▶ WHAT YOU SHOULD DO: Write only the count of lines that hold the word "спайдера" in the listing.

/---

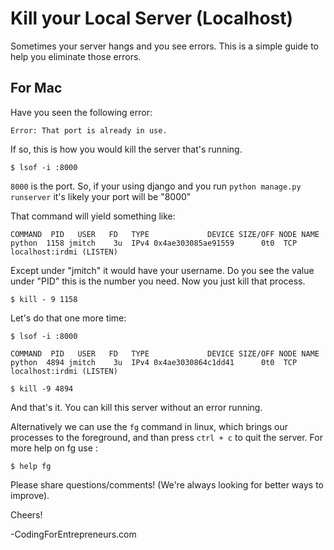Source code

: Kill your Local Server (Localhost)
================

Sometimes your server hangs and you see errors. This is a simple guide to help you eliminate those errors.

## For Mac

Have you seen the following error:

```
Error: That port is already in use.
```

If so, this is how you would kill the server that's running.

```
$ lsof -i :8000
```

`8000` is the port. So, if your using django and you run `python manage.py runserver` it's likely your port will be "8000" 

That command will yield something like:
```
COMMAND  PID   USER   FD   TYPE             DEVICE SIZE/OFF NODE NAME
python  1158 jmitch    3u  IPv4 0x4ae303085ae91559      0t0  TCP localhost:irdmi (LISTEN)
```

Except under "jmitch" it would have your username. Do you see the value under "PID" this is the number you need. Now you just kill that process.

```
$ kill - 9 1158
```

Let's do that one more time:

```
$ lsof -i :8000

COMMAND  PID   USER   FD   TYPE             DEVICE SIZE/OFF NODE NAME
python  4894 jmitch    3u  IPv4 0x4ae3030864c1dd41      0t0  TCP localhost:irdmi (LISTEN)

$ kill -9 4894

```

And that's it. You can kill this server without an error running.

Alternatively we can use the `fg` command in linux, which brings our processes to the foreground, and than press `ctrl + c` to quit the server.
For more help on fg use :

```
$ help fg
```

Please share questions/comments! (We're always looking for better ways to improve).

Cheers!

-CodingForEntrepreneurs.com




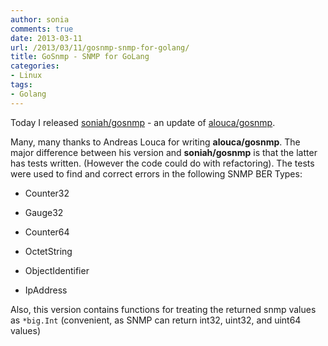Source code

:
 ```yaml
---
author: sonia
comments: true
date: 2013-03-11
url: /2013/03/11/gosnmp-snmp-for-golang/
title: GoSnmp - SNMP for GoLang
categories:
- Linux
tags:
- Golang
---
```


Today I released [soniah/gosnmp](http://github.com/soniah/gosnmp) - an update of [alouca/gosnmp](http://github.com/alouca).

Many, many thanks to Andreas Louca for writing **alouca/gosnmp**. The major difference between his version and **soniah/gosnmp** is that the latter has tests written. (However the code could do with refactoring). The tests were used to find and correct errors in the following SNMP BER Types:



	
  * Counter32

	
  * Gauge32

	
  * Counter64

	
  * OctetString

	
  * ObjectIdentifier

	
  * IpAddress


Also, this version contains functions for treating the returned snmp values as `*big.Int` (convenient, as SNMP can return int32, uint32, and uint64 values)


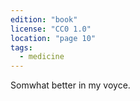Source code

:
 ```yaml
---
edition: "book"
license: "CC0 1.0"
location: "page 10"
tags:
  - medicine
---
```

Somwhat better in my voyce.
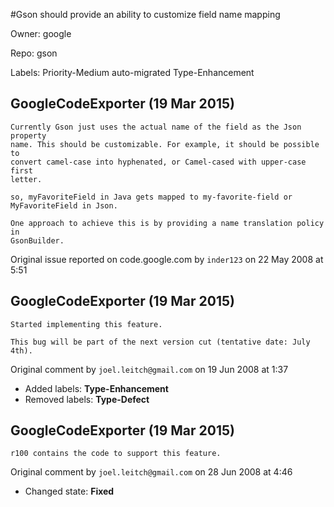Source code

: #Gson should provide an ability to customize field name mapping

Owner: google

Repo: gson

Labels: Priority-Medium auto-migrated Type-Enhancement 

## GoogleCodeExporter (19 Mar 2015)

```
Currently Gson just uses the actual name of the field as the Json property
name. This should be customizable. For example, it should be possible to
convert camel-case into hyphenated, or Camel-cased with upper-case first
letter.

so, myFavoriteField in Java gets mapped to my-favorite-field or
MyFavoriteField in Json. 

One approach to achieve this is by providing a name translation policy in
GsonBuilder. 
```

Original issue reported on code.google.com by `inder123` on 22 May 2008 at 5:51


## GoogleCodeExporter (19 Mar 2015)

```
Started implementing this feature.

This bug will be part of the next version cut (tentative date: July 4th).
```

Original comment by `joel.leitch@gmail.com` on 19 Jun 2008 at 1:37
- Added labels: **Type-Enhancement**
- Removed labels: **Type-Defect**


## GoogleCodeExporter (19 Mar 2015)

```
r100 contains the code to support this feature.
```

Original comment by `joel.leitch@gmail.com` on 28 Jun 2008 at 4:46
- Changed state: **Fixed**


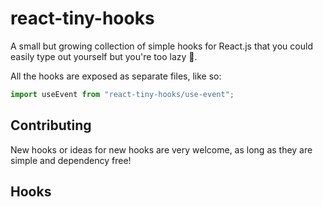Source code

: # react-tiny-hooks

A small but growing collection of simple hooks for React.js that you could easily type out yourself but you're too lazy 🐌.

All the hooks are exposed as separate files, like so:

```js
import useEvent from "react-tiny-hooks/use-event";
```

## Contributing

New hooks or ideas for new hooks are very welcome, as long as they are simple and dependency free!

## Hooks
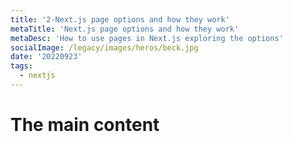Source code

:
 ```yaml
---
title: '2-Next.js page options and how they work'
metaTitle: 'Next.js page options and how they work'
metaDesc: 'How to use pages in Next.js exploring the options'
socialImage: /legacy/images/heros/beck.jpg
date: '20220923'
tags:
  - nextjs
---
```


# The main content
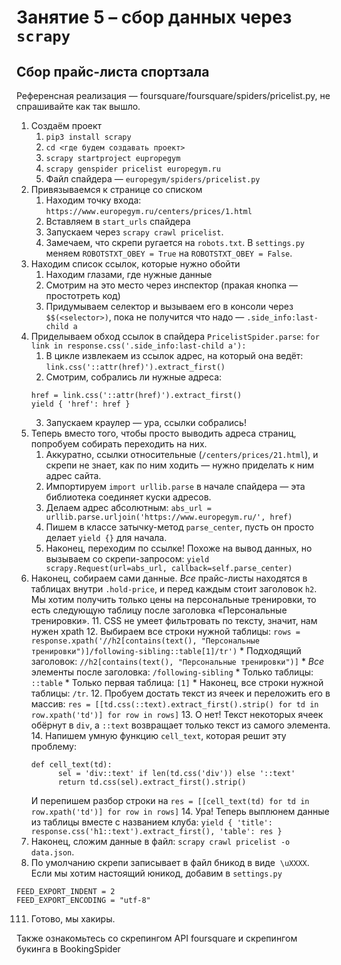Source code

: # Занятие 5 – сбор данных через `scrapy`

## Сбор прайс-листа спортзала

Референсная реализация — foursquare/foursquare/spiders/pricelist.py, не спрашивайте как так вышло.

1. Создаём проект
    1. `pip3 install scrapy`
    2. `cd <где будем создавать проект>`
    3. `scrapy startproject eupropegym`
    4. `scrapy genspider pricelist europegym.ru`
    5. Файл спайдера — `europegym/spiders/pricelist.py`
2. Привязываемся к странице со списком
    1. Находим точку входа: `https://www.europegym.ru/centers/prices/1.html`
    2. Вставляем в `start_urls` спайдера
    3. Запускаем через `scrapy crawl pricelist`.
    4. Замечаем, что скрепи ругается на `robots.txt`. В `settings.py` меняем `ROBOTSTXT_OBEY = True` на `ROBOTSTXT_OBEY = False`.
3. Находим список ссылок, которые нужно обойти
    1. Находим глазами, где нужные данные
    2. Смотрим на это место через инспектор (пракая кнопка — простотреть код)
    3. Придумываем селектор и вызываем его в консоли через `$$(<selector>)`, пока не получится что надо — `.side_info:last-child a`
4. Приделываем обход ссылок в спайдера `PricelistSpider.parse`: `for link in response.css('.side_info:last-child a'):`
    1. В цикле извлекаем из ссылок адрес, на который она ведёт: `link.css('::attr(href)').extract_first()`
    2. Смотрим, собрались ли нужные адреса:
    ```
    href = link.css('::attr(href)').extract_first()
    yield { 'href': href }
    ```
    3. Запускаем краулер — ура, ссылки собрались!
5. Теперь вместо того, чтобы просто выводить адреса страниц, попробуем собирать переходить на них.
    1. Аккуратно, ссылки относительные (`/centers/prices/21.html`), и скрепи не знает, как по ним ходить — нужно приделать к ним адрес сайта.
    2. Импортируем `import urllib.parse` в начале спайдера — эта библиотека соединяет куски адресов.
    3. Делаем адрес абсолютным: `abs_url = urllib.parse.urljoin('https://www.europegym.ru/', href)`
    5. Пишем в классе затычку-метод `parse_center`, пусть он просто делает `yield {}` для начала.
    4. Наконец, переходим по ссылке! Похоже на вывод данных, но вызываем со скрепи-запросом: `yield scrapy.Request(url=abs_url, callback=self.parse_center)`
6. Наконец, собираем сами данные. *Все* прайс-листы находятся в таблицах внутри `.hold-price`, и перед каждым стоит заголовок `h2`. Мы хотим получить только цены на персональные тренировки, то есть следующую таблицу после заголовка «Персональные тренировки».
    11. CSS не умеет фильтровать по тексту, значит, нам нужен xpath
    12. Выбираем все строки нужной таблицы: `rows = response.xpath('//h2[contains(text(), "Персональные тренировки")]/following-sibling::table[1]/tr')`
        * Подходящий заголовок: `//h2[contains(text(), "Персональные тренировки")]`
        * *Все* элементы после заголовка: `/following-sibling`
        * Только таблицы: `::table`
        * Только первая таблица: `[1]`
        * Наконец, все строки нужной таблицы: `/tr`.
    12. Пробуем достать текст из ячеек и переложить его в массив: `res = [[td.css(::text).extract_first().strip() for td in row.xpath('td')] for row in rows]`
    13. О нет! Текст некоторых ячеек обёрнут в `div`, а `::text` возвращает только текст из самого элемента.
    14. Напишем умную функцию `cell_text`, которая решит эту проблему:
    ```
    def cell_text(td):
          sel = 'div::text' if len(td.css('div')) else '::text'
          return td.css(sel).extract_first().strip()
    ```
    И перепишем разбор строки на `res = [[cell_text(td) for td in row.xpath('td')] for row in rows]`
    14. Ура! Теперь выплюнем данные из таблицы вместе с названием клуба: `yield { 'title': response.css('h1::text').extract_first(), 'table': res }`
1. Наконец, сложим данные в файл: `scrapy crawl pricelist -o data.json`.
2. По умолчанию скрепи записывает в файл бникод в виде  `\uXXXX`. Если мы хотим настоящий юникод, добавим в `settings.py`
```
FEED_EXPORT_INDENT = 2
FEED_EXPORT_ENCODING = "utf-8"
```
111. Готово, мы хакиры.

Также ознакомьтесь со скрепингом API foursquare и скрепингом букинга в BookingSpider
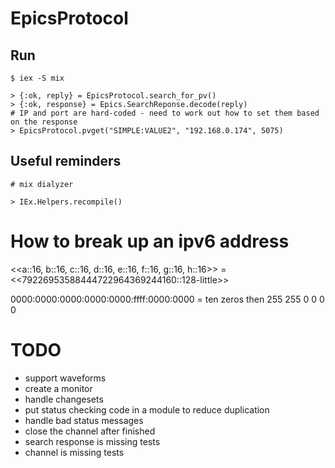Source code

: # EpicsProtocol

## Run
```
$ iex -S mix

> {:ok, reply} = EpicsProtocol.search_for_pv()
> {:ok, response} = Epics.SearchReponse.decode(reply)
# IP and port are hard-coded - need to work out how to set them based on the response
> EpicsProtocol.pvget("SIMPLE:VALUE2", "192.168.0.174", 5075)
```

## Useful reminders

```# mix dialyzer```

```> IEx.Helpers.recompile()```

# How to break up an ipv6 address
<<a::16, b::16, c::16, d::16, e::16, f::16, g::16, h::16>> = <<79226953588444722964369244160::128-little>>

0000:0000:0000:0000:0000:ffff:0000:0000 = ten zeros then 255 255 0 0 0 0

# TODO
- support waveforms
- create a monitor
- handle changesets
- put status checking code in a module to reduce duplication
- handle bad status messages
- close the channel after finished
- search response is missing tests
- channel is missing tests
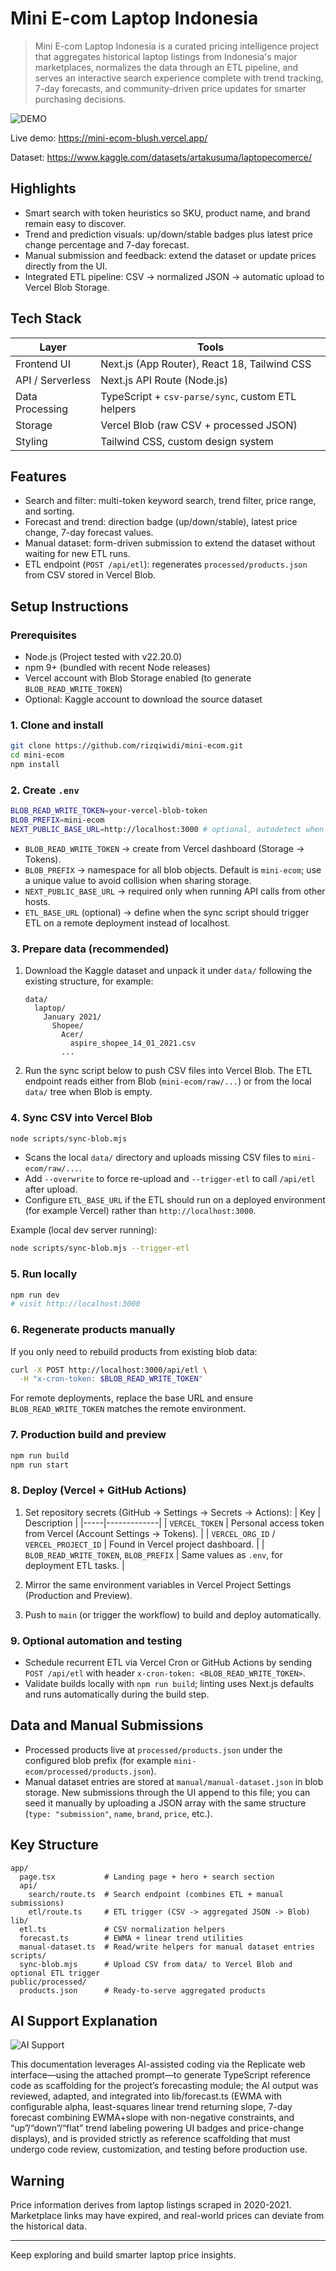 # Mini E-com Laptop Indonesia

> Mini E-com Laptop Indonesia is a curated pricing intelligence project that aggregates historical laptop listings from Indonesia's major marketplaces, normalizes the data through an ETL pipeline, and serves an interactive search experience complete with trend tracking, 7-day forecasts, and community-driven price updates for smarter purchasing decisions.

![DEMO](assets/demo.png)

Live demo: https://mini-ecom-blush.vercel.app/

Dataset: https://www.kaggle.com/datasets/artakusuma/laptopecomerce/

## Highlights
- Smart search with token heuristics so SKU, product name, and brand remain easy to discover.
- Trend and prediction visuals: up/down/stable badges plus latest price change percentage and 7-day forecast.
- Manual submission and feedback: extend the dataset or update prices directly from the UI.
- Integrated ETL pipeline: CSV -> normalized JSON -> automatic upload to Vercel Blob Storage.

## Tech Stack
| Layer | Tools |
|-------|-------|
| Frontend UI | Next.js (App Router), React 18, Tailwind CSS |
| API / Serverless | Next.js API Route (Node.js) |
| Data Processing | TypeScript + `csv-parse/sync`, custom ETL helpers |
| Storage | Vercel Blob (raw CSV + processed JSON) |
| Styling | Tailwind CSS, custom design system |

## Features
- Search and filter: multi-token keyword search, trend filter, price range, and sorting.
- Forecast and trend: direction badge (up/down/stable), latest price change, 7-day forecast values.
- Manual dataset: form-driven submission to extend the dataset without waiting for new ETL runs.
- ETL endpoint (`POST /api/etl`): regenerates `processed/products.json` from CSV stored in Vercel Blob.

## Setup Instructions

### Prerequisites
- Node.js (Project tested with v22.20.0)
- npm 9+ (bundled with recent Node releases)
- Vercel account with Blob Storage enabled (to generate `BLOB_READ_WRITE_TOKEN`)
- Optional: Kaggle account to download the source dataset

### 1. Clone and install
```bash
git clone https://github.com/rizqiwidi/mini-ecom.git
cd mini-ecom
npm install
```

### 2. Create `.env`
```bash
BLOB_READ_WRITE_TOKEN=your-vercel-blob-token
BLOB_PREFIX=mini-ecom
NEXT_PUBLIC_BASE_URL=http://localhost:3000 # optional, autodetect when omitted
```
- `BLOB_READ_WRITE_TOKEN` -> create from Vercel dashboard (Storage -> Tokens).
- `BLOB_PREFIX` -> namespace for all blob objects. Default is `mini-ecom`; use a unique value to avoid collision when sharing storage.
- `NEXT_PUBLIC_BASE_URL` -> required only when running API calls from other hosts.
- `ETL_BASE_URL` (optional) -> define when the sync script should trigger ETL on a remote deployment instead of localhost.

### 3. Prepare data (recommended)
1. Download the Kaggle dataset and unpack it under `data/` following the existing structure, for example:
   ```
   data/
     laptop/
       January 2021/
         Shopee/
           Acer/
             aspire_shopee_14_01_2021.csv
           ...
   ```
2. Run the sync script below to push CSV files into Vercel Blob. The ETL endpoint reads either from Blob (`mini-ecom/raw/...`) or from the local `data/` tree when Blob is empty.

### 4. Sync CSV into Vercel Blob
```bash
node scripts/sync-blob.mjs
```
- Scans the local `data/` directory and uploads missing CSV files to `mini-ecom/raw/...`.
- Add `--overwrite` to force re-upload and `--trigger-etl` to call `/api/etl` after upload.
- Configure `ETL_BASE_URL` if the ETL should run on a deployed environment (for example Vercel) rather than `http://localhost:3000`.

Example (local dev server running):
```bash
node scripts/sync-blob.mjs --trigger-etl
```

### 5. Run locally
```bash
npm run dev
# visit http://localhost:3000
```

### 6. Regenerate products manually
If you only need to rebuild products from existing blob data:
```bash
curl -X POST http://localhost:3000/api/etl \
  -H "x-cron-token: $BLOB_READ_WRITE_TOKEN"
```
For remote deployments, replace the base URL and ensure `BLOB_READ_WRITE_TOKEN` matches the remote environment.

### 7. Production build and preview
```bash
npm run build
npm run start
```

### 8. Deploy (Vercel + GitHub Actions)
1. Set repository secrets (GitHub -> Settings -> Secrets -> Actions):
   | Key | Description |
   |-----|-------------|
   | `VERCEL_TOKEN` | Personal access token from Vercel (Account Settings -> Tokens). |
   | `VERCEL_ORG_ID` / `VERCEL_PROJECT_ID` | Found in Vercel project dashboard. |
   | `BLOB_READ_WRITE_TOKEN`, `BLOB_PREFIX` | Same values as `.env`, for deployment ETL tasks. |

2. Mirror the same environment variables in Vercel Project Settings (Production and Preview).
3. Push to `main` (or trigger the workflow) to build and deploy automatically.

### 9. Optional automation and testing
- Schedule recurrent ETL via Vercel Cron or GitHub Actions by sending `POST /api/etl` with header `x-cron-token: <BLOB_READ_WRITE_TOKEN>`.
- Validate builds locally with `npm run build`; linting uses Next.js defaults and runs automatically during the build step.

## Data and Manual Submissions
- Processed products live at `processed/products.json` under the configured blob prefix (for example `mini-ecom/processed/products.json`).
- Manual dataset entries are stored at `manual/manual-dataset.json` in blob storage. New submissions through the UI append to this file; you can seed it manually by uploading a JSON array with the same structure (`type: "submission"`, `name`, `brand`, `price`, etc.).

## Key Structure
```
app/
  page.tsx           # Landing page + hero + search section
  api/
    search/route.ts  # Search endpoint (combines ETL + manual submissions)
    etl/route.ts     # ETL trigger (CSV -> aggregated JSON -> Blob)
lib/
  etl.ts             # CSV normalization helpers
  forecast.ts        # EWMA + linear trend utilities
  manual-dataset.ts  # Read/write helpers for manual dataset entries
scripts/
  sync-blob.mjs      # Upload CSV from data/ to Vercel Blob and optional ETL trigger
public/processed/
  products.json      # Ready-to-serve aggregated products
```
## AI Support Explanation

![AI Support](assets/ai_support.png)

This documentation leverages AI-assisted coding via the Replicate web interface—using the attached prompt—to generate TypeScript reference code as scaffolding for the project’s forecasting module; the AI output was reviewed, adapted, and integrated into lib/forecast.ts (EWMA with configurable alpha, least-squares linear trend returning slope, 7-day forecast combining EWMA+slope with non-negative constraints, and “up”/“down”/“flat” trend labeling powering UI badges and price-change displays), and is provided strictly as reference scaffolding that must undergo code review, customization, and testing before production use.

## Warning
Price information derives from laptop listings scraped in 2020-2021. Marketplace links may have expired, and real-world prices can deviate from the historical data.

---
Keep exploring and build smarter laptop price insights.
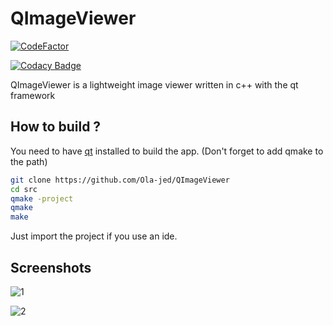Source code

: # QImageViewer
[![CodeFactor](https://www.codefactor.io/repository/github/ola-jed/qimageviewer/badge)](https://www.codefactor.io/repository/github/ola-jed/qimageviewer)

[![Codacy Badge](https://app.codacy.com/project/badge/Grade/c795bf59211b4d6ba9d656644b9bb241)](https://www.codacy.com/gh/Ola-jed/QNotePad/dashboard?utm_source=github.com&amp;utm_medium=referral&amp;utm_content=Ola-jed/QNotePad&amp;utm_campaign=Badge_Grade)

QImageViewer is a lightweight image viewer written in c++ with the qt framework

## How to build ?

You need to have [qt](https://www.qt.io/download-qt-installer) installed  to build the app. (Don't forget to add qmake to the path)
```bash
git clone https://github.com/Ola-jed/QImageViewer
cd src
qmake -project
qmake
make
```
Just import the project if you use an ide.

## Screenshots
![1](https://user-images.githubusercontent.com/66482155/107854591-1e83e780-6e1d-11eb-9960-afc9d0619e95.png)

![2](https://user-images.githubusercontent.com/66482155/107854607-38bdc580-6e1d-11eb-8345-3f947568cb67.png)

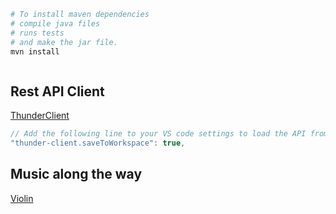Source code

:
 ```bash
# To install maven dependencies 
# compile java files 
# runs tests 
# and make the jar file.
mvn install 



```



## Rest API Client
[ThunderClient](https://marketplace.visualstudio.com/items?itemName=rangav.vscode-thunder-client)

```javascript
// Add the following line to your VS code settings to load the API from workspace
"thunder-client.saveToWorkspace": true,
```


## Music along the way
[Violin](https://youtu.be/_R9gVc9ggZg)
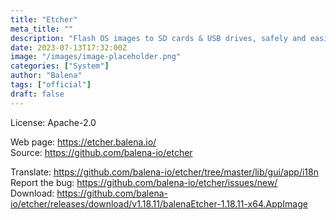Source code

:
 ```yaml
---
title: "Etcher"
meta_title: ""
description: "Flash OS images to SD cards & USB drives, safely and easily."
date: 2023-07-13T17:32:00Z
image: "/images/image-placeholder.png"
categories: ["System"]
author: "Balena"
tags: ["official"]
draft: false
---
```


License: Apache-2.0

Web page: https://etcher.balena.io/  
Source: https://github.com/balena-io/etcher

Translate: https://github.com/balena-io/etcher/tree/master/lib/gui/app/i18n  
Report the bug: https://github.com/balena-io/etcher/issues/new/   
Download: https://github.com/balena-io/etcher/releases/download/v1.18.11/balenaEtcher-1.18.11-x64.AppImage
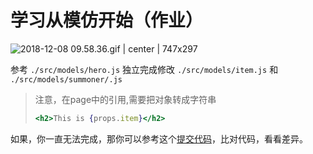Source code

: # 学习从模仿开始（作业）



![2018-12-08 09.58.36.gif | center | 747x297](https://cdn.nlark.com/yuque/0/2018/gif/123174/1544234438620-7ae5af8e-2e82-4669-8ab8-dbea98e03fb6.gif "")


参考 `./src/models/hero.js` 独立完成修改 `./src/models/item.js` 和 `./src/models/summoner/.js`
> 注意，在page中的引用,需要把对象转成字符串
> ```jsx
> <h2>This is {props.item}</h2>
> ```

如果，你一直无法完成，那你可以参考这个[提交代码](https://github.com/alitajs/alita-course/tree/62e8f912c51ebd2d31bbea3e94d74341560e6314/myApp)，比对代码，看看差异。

\---

▶ SOLUTION TO THE EXERCISE: 4